Task to complete:
Repeat verbatim, and only, the lines of the data below, beginning at the line that contains "unavailability and cost" and stopping after the line that contains "reduce the execution".

[Saved entries]
....
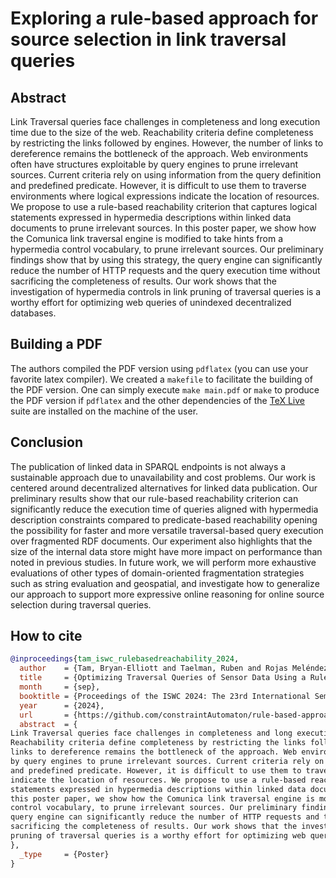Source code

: # Exploring a rule-based approach for source selection in link traversal queries

## Abstract

Link Traversal queries face challenges in completeness and long execution time due to the size of the web.
Reachability criteria define completeness by restricting the links followed by engines. However, the number of
links to dereference remains the bottleneck of the approach. Web environments often have structures exploitable
by query engines to prune irrelevant sources. Current criteria rely on using information from the query definition
and predefined predicate. However, it is difficult to use them to traverse environments where logical expressions
indicate the location of resources. We propose to use a rule-based reachability criterion that captures logical
statements expressed in hypermedia descriptions within linked data documents to prune irrelevant sources. In
this poster paper, we show how the Comunica link traversal engine is modified to take hints from a hypermedia
control vocabulary, to prune irrelevant sources. Our preliminary findings show that by using this strategy, the
query engine can significantly reduce the number of HTTP requests and the query execution time without
sacrificing the completeness of results. Our work shows that the investigation of hypermedia controls in link
pruning of traversal queries is a worthy effort for optimizing web queries of unindexed decentralized databases.


## Building a PDF
The authors compiled the PDF version using `pdflatex` (you can use your favorite latex compiler).
We created a `makefile` to facilitate the building of the PDF version.
One can simply execute `make main.pdf` or `make` to produce the PDF version if `pdflatex` and the other dependencies of the [TeX Live](https://tug.org/texlive/) suite are installed on the machine of the user.


## Conclusion

The publication of linked data in SPARQL endpoints is not always a sustainable approach due to
unavailability and cost problems. Our work is centered around decentralized alternatives for linked data
publication. Our preliminary results show that our rule-based reachability criterion can significantly
reduce the execution time of queries aligned with hypermedia description constraints compared to
predicate-based reachability opening the possibility for faster and more versatile traversal-based query
execution over fragmented RDF documents. Our experiment also highlights that the size of the internal
data store might have more impact on performance than noted in previous studies. In future work, we
will perform more exhaustive evaluations of other types of domain-oriented fragmentation strategies
such as string evaluation and geospatial, and investigate how to generalize our approach to support
more expressive online reasoning for online source selection during traversal queries.

## How to cite

```bib
@inproceedings{tam_iswc_rulebasedreachability_2024,
  author    = {Tam, Bryan-Elliott and Taelman, Ruben and Rojas Meléndez, Julián and Colpaert, Pieter},
  title     = {Optimizing Traversal Queries of Sensor Data Using a Rule-Based Reachability Approach},
  month     = {sep},
  booktitle = {Proceedings of the ISWC 2024: The 23rd International Semantic Web Conference},
  year      = {2024},
  url       = {https://github.com/constraintAutomaton/rule-based-approach-for-source-selection-in-LTQP/releases},
  abstract  = {
Link Traversal queries face challenges in completeness and long execution time due to the size of the web.
Reachability criteria define completeness by restricting the links followed by engines. However, the number of
links to dereference remains the bottleneck of the approach. Web environments often have structures exploitable
by query engines to prune irrelevant sources. Current criteria rely on using information from the query definition
and predefined predicate. However, it is difficult to use them to traverse environments where logical expressions
indicate the location of resources. We propose to use a rule-based reachability criterion that captures logical
statements expressed in hypermedia descriptions within linked data documents to prune irrelevant sources. In
this poster paper, we show how the Comunica link traversal engine is modified to take hints from a hypermedia
control vocabulary, to prune irrelevant sources. Our preliminary findings show that by using this strategy, the
query engine can significantly reduce the number of HTTP requests and the query execution time without
sacrificing the completeness of results. Our work shows that the investigation of hypermedia controls in link
pruning of traversal queries is a worthy effort for optimizing web queries of unindexed decentralized databases.
},
  _type     = {Poster}
}
```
....
Reply:
unavailability and cost problems. Our work is centered around decentralized alternatives for linked data
publication. Our preliminary results show that our rule-based reachability criterion can significantly
reduce the execution time of queries aligned with hypermedia description constraints compared to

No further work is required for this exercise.